Ayant estimé qu'au fondement de son erreur du Corbaccio, il y avait une conception dangereuse de l'amour, Boccace en a donc changé. Mais il se rend compte également que cette mauvaise conception de l'amour n'était que le produit de sa propre culture littéraire, et qu'il n'a lui-même dans toute son oeuvre passée fait qu'encourager ses lecteurs aux passions destructrices, à l'impiété, au péché. Condamnant ses oeuvres passées, se sentant de plus inférieur en talent à son ami Pétrarque et en mal d'inspiration, Boccace vit une crise poétique profonde.

Sa vie passée lui a donné une réputation sulfureuse. Peu épargné par les critiques, Boccace en est souvent ressorti meurtri. La visite d'un chartreux va achever de le culpabiliser : désormais obsédé par la question de son propre salut, il devient bigot et reçoit même les ordres mineurs. Cependant cette «conversion)) religieuse demeure superficielle : Boccace ne parvient pas comme Pétrarque à réprimer sa nature profonde, ce qui accentue d'autant plus son déchirement intérieur.

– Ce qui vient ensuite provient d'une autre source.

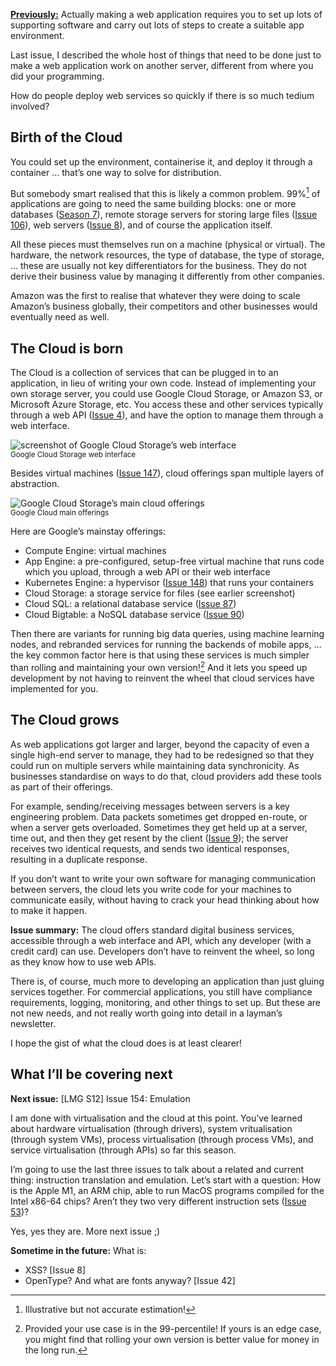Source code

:[**Previously:**](https://buttondown.email/laymansguide/archive/) Actually making a web application requires you to set up lots of supporting software and carry out lots of steps to create a suitable app environment.

Last issue, I described the whole host of things that need to be done just to make a web application work on another server, different from where you did your programming.

How do people deploy web services so quickly if there is so much tedium involved?

## Birth of the Cloud

You could set up the environment, containerise it, and deploy it through a container … that’s one way to solve for distribution.

But somebody smart realised that this is likely a common problem. 99%[^1] of applications are going to need the same building blocks: one or more databases ([Season 7](https://buttondown.email/laymansguide/archive/lmg-s7-issue-79-a-base-for-data/)), remote storage servers for storing large files ([Issue 106](https://buttondown.email/laymansguide/archive/lmg-s9-issue-106-organising-storage/)), web servers ([Issue 8](https://buttondown.email/laymansguide/archive/lmg-issue-8-http-error-codeshow-does-a-server-let/)), and of course the application itself.

[^1]: Illustrative but not accurate estimation!

All these pieces must themselves run on a machine (physical or virtual). The hardware, the network resources, the type of database, the type of storage, … these are usually not key differentiators for the business. They do not derive their business value by managing it differently from other companies.

Amazon was the first to realise that whatever they were doing to scale Amazon’s business globally, their competitors and other businesses would eventually need as well.

## The Cloud is born

The Cloud is a collection of services that can be plugged in to an application, in lieu of writing your own code. Instead of implementing your own storage server, you could use Google Cloud Storage, or Amazon S3, or Microsoft Azure Storage, etc. You access these and other services typically through a web API ([Issue 4](https://buttondown.email/laymansguide/archive/lmg-issue-4-what-is-an-api/)), and have the option to manage them through a web interface.

![screenshot of Google Cloud Storage’s web interface](https://raw.githubusercontent.com/ngjunsiang/laymansguide/release/season12/issue153/issue153_01.png)  
<small>Google Cloud Storage web interface</small>

Besides virtual machines ([Issue 147](https://buttondown.email/laymansguide/archive/lmg-s12-issue-147-operating-systems-on-virtual/)), cloud offerings span multiple layers of abstraction.

![Google Cloud Storage’s main cloud offerings](https://raw.githubusercontent.com/ngjunsiang/laymansguide/release/season12/issue153/issue153_02.png)  
<small>Google Cloud main offerings</small>

Here are Google’s mainstay offerings:

- Compute Engine: virtual machines
- App Engine: a pre-configured, setup-free virtual machine that runs code which you upload, through a web API or their web interface
- Kubernetes Engine: a hypervisor ([Issue 148](https://buttondown.email/laymansguide/archive/lmg-s12-issue-148-history-of-commercial-computing/)) that runs your containers
- Cloud Storage: a storage service for files (see earlier screenshot)
- Cloud SQL: a relational database service ([Issue 87](https://buttondown.email/laymansguide/archive/lmg-s7-issue-87-relational-databases/))
- Cloud Bigtable: a NoSQL database service ([Issue 90](https://buttondown.email/laymansguide/archive/lmg-s7-issue-90-using-a-database/))

Then there are variants for running big data queries, using machine learning nodes, and rebranded services for running the backends of mobile apps, … the key common factor here is that using these services is much simpler than rolling and maintaining your own version![^2] And it lets you speed up development by not having to reinvent the wheel that cloud services have implemented for you.

[^2]: Provided your use case is in the 99-percentile! If yours is an edge case, you might find that rolling your own version is better value for money in the long run.

## The Cloud grows

As web applications got larger and larger, beyond the capacity of even a single high-end server to manage, they had to be redesigned so that they could run on multiple servers while maintaining data synchronicity. As businesses standardise on ways to do that, cloud providers add these tools as part of their offerings.

For example, sending/receiving messages between servers is a key engineering problem. Data packets sometimes get dropped en-route, or when a server gets overloaded. Sometimes they get held up at a server, time out, and then they get resent by the client ([Issue 9](https://buttondown.email/laymansguide/archive/lmg-issue-9-how-do-i-make-an-http-request/)); the server receives two identical requests, and sends two identical responses, resulting in a duplicate response.

If you don’t want to write your own software for managing communication between servers, the cloud lets you write code for your machines to communicate easily, without having to crack your head thinking about how to make it happen.

**Issue summary:** The cloud offers standard digital business services, accessible through a web interface and API, which any developer (with a credit card) can use. Developers don’t have to reinvent the wheel, so long as they know how to use web APIs.

There is, of course, much more to developing an application than just gluing services together. For commercial applications, you still have compliance requirements, logging, monitoring, and other things to set up. But these are not new needs, and not really worth going into detail in a layman’s newsletter.

I hope the gist of what the cloud does is at least clearer!

## What I’ll be covering next

**Next issue:** [LMG S12] Issue 154: Emulation

I am done with virtualisation and the cloud at this point. You’ve learned about hardware virtualisation (through drivers), system vritualisation (through system VMs), process virtualisation (through process VMs), and service virtualisation (through APIs) so far this season.

I’m going to use the last three issues to talk about a related and current thing: instruction translation and emulation. Let’s start with a question: How is the Apple M1, an ARM chip, able to run MacOS programs compiled for the Intel x86-64 chips? Aren’t they two very different instruction sets ([Issue 53](https://buttondown.email/laymansguide/archive/lmg-s5-issue-53-the-cpu-is-an-instruction-obeying/))?

Yes, yes they are. More next issue ;)

**Sometime in the future:** What is:

- XSS? [Issue 8]
- OpenType? And what are fonts anyway? [Issue 42]
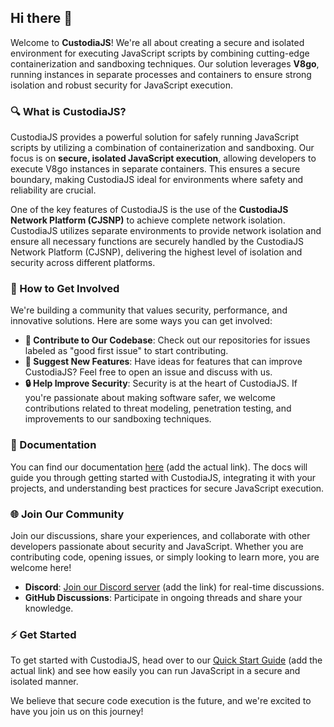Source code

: ## Hi there 👋

Welcome to **CustodiaJS**! We're all about creating a secure and isolated environment for executing JavaScript scripts by combining cutting-edge containerization and sandboxing techniques. Our solution leverages **V8go**, running instances in separate processes and containers to ensure strong isolation and robust security for JavaScript execution.

### 🔍 What is CustodiaJS?

CustodiaJS provides a powerful solution for safely running JavaScript scripts by utilizing a combination of containerization and sandboxing. Our focus is on **secure, isolated JavaScript execution**, allowing developers to execute V8go instances in separate containers. This ensures a secure boundary, making CustodiaJS ideal for environments where safety and reliability are crucial.

One of the key features of CustodiaJS is the use of the **CustodiaJS Network Platform (CJSNP)** to achieve complete network isolation. CustodiaJS utilizes separate environments to provide network isolation and ensure all necessary functions are securely handled by the CustodiaJS Network Platform (CJSNP), delivering the highest level of isolation and security across different platforms.

### 🤝 How to Get Involved

We're building a community that values security, performance, and innovative solutions. Here are some ways you can get involved:

- **🌟 Contribute to Our Codebase**: Check out our repositories for issues labeled as "good first issue" to start contributing.
- **📝 Suggest New Features**: Have ideas for features that can improve CustodiaJS? Feel free to open an issue and discuss with us.
- **🔒 Help Improve Security**: Security is at the heart of CustodiaJS. If you're passionate about making software safer, we welcome contributions related to threat modeling, penetration testing, and improvements to our sandboxing techniques.

### 📖 Documentation

You can find our documentation [here](#) (add the actual link). The docs will guide you through getting started with CustodiaJS, integrating it with your projects, and understanding best practices for secure JavaScript execution.

### 🌐 Join Our Community

Join our discussions, share your experiences, and collaborate with other developers passionate about security and JavaScript. Whether you are contributing code, opening issues, or simply looking to learn more, you are welcome here!

- **Discord**: [Join our Discord server](#) (add the link) for real-time discussions.
- **GitHub Discussions**: Participate in ongoing threads and share your knowledge.



### ⚡ Get Started

To get started with CustodiaJS, head over to our [Quick Start Guide](#) (add the actual link) and see how easily you can run JavaScript in a secure and isolated manner.

We believe that secure code execution is the future, and we're excited to have you join us on this journey!

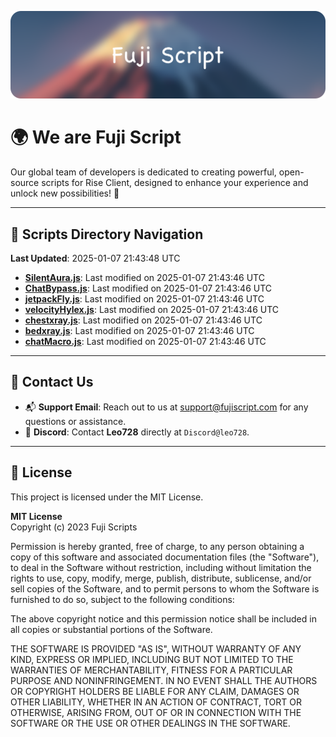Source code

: ![Banner](.github/b.webp)

# 🌍 **We are Fuji Script**

Our global team of developers is dedicated to creating powerful, open-source scripts for Rise Client, designed to enhance your experience and unlock new possibilities! 🌟

---
<!-- SCRIPTS_NAVIGATION_START -->
## 📂 **Scripts Directory Navigation**

**Last Updated**: 2025-01-07 21:43:48 UTC

- **[SilentAura.js](scripts/SilentAura.js)**: Last modified on 2025-01-07 21:43:46 UTC
- **[ChatBypass.js](scripts/ChatBypass.js)**: Last modified on 2025-01-07 21:43:46 UTC
- **[jetpackFly.js](scripts/jetpackFly.js)**: Last modified on 2025-01-07 21:43:46 UTC
- **[velocityHylex.js](scripts/velocityHylex.js)**: Last modified on 2025-01-07 21:43:46 UTC
- **[chestxray.js](scripts/chestxray.js)**: Last modified on 2025-01-07 21:43:46 UTC
- **[bedxray.js](scripts/bedxray.js)**: Last modified on 2025-01-07 21:43:46 UTC
- **[chatMacro.js](scripts/chatMacro.js)**: Last modified on 2025-01-07 21:43:46 UTC

<!-- SCRIPTS_NAVIGATION_END -->

---

## 💬 **Contact Us**  
- 📬 **Support Email**: Reach out to us at [support@fujiscript.com](mailto:support@fujiscript.com) for any questions or assistance.  
- 💬 **Discord**: Contact **Leo728** directly at `Discord@leo728`.

---

## 📜 **License**

This project is licensed under the MIT License.  

**MIT License**  
Copyright (c) 2023 Fuji Scripts  

Permission is hereby granted, free of charge, to any person obtaining a copy of this software and associated documentation files (the "Software"), to deal in the Software without restriction, including without limitation the rights to use, copy, modify, merge, publish, distribute, sublicense, and/or sell copies of the Software, and to permit persons to whom the Software is furnished to do so, subject to the following conditions:  

The above copyright notice and this permission notice shall be included in all copies or substantial portions of the Software.  

THE SOFTWARE IS PROVIDED "AS IS", WITHOUT WARRANTY OF ANY KIND, EXPRESS OR IMPLIED, INCLUDING BUT NOT LIMITED TO THE WARRANTIES OF MERCHANTABILITY, FITNESS FOR A PARTICULAR PURPOSE AND NONINFRINGEMENT. IN NO EVENT SHALL THE AUTHORS OR COPYRIGHT HOLDERS BE LIABLE FOR ANY CLAIM, DAMAGES OR OTHER LIABILITY, WHETHER IN AN ACTION OF CONTRACT, TORT OR OTHERWISE, ARISING FROM, OUT OF OR IN CONNECTION WITH THE SOFTWARE OR THE USE OR OTHER DEALINGS IN THE SOFTWARE.  
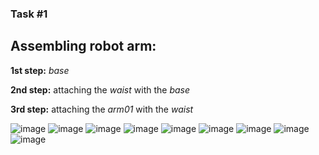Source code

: ### Task #1
## Assembling robot arm:

**1st step:** _base_

**2nd step:** attaching the _waist_ with the _base_

**3rd step:** attaching the _arm01_ with the _waist_

![image](https://user-images.githubusercontent.com/85939115/122606360-7eb3c000-d081-11eb-9b1a-4b749468a5cd.png)
![image](https://user-images.githubusercontent.com/85939115/122606475-a9057d80-d081-11eb-9dbc-316656e1e667.png)
![image](https://user-images.githubusercontent.com/85939115/122606527-bcb0e400-d081-11eb-8be6-c78e8de2864e.png)
![image](https://user-images.githubusercontent.com/85939115/122606583-d81bef00-d081-11eb-889a-82243a0c9c41.png)
![image](https://user-images.githubusercontent.com/85939115/122606604-e66a0b00-d081-11eb-89d9-bbc933e0c9e7.png)
![image](https://user-images.githubusercontent.com/85939115/122606645-f5e95400-d081-11eb-9182-ad3d1c7b3b04.png)
![image](https://user-images.githubusercontent.com/85939115/122606696-06013380-d082-11eb-91d9-3b2ebc7cda52.png)
![image](https://user-images.githubusercontent.com/85939115/122606730-11ecf580-d082-11eb-9e67-d1c6eeaf54d2.png)
![image](https://user-images.githubusercontent.com/85939115/122607787-c9ced280-d083-11eb-8826-f544e2568368.png)
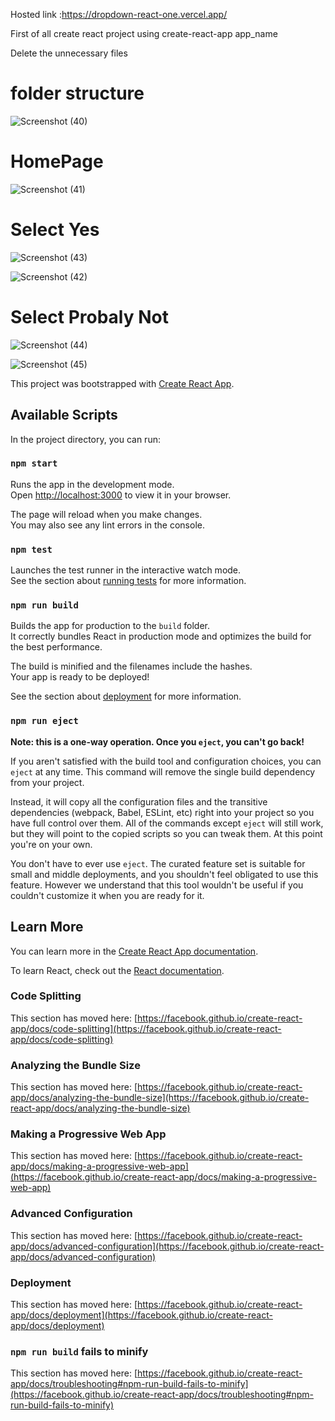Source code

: Hosted link :https://dropdown-react-one.vercel.app/



First of all create react project using create-react-app app_name

Delete the unnecessary files

# folder structure

![Screenshot (40)](https://github.com/Khanjamshed007/DropDown-React/assets/94047780/a50659a7-52e3-4d93-a968-1cf78c26e18d)


# HomePage


![Screenshot (41)](https://github.com/Khanjamshed007/DropDown-React/assets/94047780/3614d3be-03cf-4f5d-9578-c2f0ce0a2a76)


# Select Yes 

![Screenshot (43)](https://github.com/Khanjamshed007/DropDown-React/assets/94047780/803d1efa-e964-418f-bb8f-a496fe256a9f)

![Screenshot (42)](https://github.com/Khanjamshed007/DropDown-React/assets/94047780/e64875fc-ceb3-4922-82e8-426361840847)



# Select Probaly Not

![Screenshot (44)](https://github.com/Khanjamshed007/DropDown-React/assets/94047780/ba66018f-c2d1-452c-9836-0e4444203648)

![Screenshot (45)](https://github.com/Khanjamshed007/DropDown-React/assets/94047780/b2afa3e3-a240-4c03-aaaa-6d6fbf2f526e)


This project was bootstrapped with [Create React App](https://github.com/facebook/create-react-app).

## Available Scripts

In the project directory, you can run:

### `npm start`

Runs the app in the development mode.\
Open [http://localhost:3000](http://localhost:3000) to view it in your browser.

The page will reload when you make changes.\
You may also see any lint errors in the console.

### `npm test`

Launches the test runner in the interactive watch mode.\
See the section about [running tests](https://facebook.github.io/create-react-app/docs/running-tests) for more information.

### `npm run build`

Builds the app for production to the `build` folder.\
It correctly bundles React in production mode and optimizes the build for the best performance.

The build is minified and the filenames include the hashes.\
Your app is ready to be deployed!

See the section about [deployment](https://facebook.github.io/create-react-app/docs/deployment) for more information.

### `npm run eject`

**Note: this is a one-way operation. Once you `eject`, you can't go back!**

If you aren't satisfied with the build tool and configuration choices, you can `eject` at any time. This command will remove the single build dependency from your project.

Instead, it will copy all the configuration files and the transitive dependencies (webpack, Babel, ESLint, etc) right into your project so you have full control over them. All of the commands except `eject` will still work, but they will point to the copied scripts so you can tweak them. At this point you're on your own.

You don't have to ever use `eject`. The curated feature set is suitable for small and middle deployments, and you shouldn't feel obligated to use this feature. However we understand that this tool wouldn't be useful if you couldn't customize it when you are ready for it.

## Learn More

You can learn more in the [Create React App documentation](https://facebook.github.io/create-react-app/docs/getting-started).

To learn React, check out the [React documentation](https://reactjs.org/).

### Code Splitting

This section has moved here: [https://facebook.github.io/create-react-app/docs/code-splitting](https://facebook.github.io/create-react-app/docs/code-splitting)

### Analyzing the Bundle Size

This section has moved here: [https://facebook.github.io/create-react-app/docs/analyzing-the-bundle-size](https://facebook.github.io/create-react-app/docs/analyzing-the-bundle-size)

### Making a Progressive Web App

This section has moved here: [https://facebook.github.io/create-react-app/docs/making-a-progressive-web-app](https://facebook.github.io/create-react-app/docs/making-a-progressive-web-app)

### Advanced Configuration

This section has moved here: [https://facebook.github.io/create-react-app/docs/advanced-configuration](https://facebook.github.io/create-react-app/docs/advanced-configuration)

### Deployment

This section has moved here: [https://facebook.github.io/create-react-app/docs/deployment](https://facebook.github.io/create-react-app/docs/deployment)

### `npm run build` fails to minify

This section has moved here: [https://facebook.github.io/create-react-app/docs/troubleshooting#npm-run-build-fails-to-minify](https://facebook.github.io/create-react-app/docs/troubleshooting#npm-run-build-fails-to-minify)
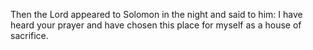 Then the Lord appeared to Solomon in the night and said to him: I have heard your prayer and have chosen this place for myself as a house of sacrifice.
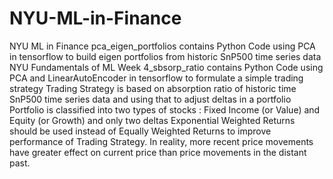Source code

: # NYU-ML-in-Finance
NYU ML in Finance
pca_eigen_portfolios contains Python Code using PCA in tensorflow to build eigen portfolios from historic SnP500 time series data
NYU Fundamentals of ML Week 4_sbsorp_ratio contains Python Code using PCA and LinearAutoEncoder in tensorflow to formulate a simple trading strategy 
Trading Strategy is based on absorption ratio of historic time SnP500 time series data and using that to adjust deltas in a portfolio 
Portfolio is classified into two types of stocks : Fixed Income (or Value) and Equity (or Growth) and only two deltas
Exponential Weighted Returns should be used instead of Equally Weighted Returns to improve performance of Trading Strategy. 
In reality, more recent price movements have greater effect on current price than price movements in the distant past. 
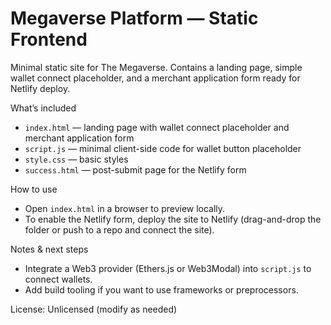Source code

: # Megaverse Platform — Static Frontend

Minimal static site for The Megaverse. Contains a landing page, simple wallet connect placeholder, and a merchant application form ready for Netlify deploy.

What’s included
- `index.html` — landing page with wallet connect placeholder and merchant application form
- `script.js` — minimal client-side code for wallet button placeholder
- `style.css` — basic styles
- `success.html` — post-submit page for the Netlify form

How to use
- Open `index.html` in a browser to preview locally.
- To enable the Netlify form, deploy the site to Netlify (drag-and-drop the folder or push to a repo and connect the site).

Notes & next steps
- Integrate a Web3 provider (Ethers.js or Web3Modal) into `script.js` to connect wallets.
- Add build tooling if you want to use frameworks or preprocessors.

License: Unlicensed (modify as needed)
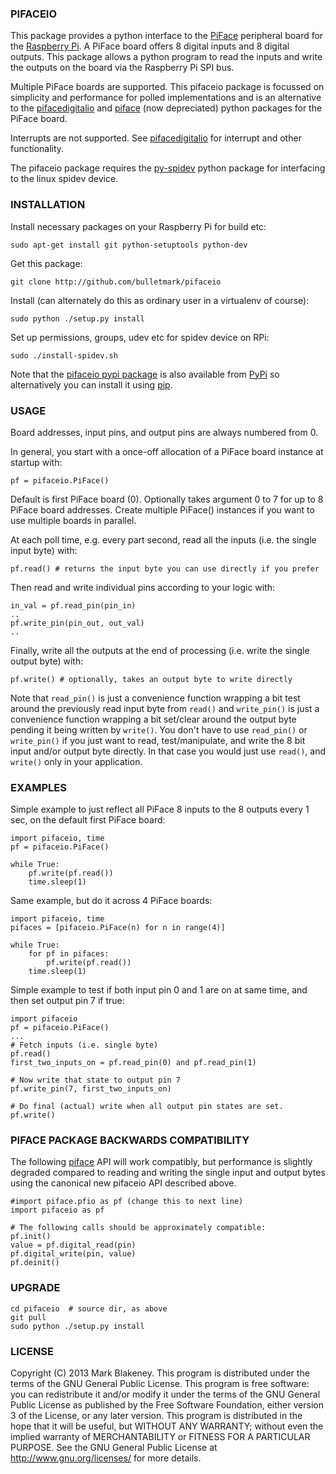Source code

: ### PIFACEIO

This package provides a python interface to the [PiFace][pifaceboard]
peripheral board for the [Raspberry Pi][rpi]. A PiFace board offers 8
digital inputs and 8 digital outputs. This package allows a python
program to read the inputs and write the outputs on the board via the
Raspberry Pi SPI bus.

Multiple PiFace boards are supported. This pifaceio package is focussed
on simplicity and performance for polled implementations and is an
alternative to the [pifacedigitalio][] and [piface][] (now depreciated)
python packages for the PiFace board.

Interrupts are not supported. See [pifacedigitalio][] for interrupt and
other functionality.

The pifaceio package requires the [py-spidev][spidev] python package for
interfacing to the linux spidev device.

### INSTALLATION

Install necessary packages on your Raspberry Pi for build etc:

    sudo apt-get install git python-setuptools python-dev

Get this package:

    git clone http://github.com/bulletmark/pifaceio

Install (can alternately do this as ordinary user in a virtualenv
of course):

    sudo python ./setup.py install

Set up permissions, groups, udev etc for spidev device on RPi:

    sudo ./install-spidev.sh

Note that the [pifaceio pypi package][pifaceio] is also available from
[PyPi][pypi] so alternatively you can install it using [pip][].

### USAGE

Board addresses, input pins, and output pins are always numbered from 0.

In general, you start with a once-off allocation of a PiFace board
instance at startup with:

    pf = pifaceio.PiFace()

Default is first PiFace board (0). Optionally takes argument 0 to 7 for
up to 8 PiFace board addresses. Create multiple PiFace() instances if
you want to use multiple boards in parallel.

At each poll time, e.g. every part second, read all the inputs (i.e. the
single input byte) with:

    pf.read() # returns the input byte you can use directly if you prefer

Then read and write individual pins according to your logic with:

    in_val = pf.read_pin(pin_in)
    ..
    pf.write_pin(pin_out, out_val)
    ..

Finally, write all the outputs at the end of processing (i.e. write the
single output byte) with:

    pf.write() # optionally, takes an output byte to write directly

Note that `read_pin()` is just a convenience function wrapping a bit
test around the previously read input byte from `read()` and
`write_pin()` is just a convenience function wrapping a bit set/clear
around the output byte pending it being written by `write()`. You don't
have to use `read_pin()` or `write_pin()` if you just want to read,
test/manipulate, and write the 8 bit input and/or output byte directly.
In that case you would just use `read()`, and `write()` only in your
application.

### EXAMPLES

Simple example to just reflect all PiFace 8 inputs to the 8 outputs
every 1 sec, on the default first PiFace board:

    import pifaceio, time
    pf = pifaceio.PiFace()

    while True:
        pf.write(pf.read())
        time.sleep(1)

Same example, but do it across 4 PiFace boards:

    import pifaceio, time
    pifaces = [pifaceio.PiFace(n) for n in range(4)]

    while True:
        for pf in pifaces:
            pf.write(pf.read())
        time.sleep(1)

Simple example to test if both input pin 0 and 1 are on at same time,
and then set output pin 7 if true:

    import pifaceio
    pf = pifaceio.PiFace()
    ...
    # Fetch inputs (i.e. single byte)
    pf.read()
    first_two_inputs_on = pf.read_pin(0) and pf.read_pin(1)

    # Now write that state to output pin 7
    pf.write_pin(7, first_two_inputs_on)

    # Do final (actual) write when all output pin states are set.
    pf.write()

### PIFACE PACKAGE BACKWARDS COMPATIBILITY

The following [piface][] API will work compatibly, but performance is
slightly degraded compared to reading and writing the single input and
output bytes using the canonical new pifaceio API described above.

    #import piface.pfio as pf (change this to next line)
    import pifaceio as pf

    # The following calls should be approximately compatible:
    pf.init()
    value = pf.digital_read(pin)
    pf.digital_write(pin, value)
    pf.deinit()

### UPGRADE

    cd pifaceio  # source dir, as above
    git pull
    sudo python ./setup.py install

### LICENSE

Copyright (C) 2013 Mark Blakeney. This program is distributed under the
terms of the GNU General Public License.
This program is free software: you can redistribute it and/or modify it
under the terms of the GNU General Public License as published by the
Free Software Foundation, either version 3 of the License, or any later
version.
This program is distributed in the hope that it will be useful, but
WITHOUT ANY WARRANTY; without even the implied warranty of
MERCHANTABILITY or FITNESS FOR A PARTICULAR PURPOSE. See the GNU General
Public License at <http://www.gnu.org/licenses/> for more details.

[rpi]: http://www.raspberrypi.org
[pifaceboard]: http://pi.cs.man.ac.uk/interface.htm
[piface]: http://github.com/thomasmacpherson/piface
[pifacedigitalio]: http://github.com/piface/pifacedigitalio
[spidev]: http://github.com/doceme/py-spidev
[pypi]: https://pypi.python.org/pypi
[pip]: http://www.pip-installer.org/en/latest
[pifaceio]: https://pypi.python.org/pypi/pifaceio

<!-- vim: se ai et syn=markdown: -->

De ces problèmes débouche un net repli sur soi : Boccace a quitté Florence et n'y revient plus que par intermittences. Il vit seul à Certaldo avec ses livres. Ses tentatives de retour à Naples sont désastreuses et le brouillent avec ses anciens amis. Les cercles mondains de la jeunesse napolitaine puis florentine ne sont plus désormais qu'un lointain souvenir. Empestant contre la décadence des temps dans lesquels il vit, il renonce à plaire et à éduquer les gens simples, adoptant une posture plus élitiste.

a) Crise du poète

La narratrice de la nouvelle mettant en scène l'étudiant Rinieri se vengeant contre la veuve qui s'était moquée de lui avait estimé que «ceux qui ont l'entendement des choses profondes tombent plus vite dans les pièges de l'amour1)) : comment cela est-il possible ? C'est en grande partie du fait que le lettré, trop influencé notamment par les grandes figures de femmes antiques, a tendance à plaquer trop facilement des modèles de femmes dignes et

vertueuses à une femme réelle, en fonction de ses références. C'est ainsi tout un panel de littérature qui est responsable de l'égarement du clerc du Corbaccio : celui-ci a trop rapidement pris la veuve pour une femme possédant les vertus de celles de l'Antiquité, qu'il est précisément en train d'étudier dans le De mulieribus claris. En plus de l'amour pour la veuve, s'il veut se guérir totalement de son mal, le clerc doit également combattre la culture qui a permis l'éclosion de cet amour. Le savoir littéraire de Boccace a voilé la passion coupable et l'a favorisée : notre auteur se doit de reconnaître le caractère ambivalent de la poésie, notamment antique, qui peut raffermir l'âme avec Virgile comme la dépraver avec Ovide. Pétrarque lui-même avait établi une liste d'écrivains antiques dangereux, et condamne Ovide, Catulle, Tibulle, Properce, ainsi que Sapho ou Anacréon, parmi les écrivains suscitant le plus les passions.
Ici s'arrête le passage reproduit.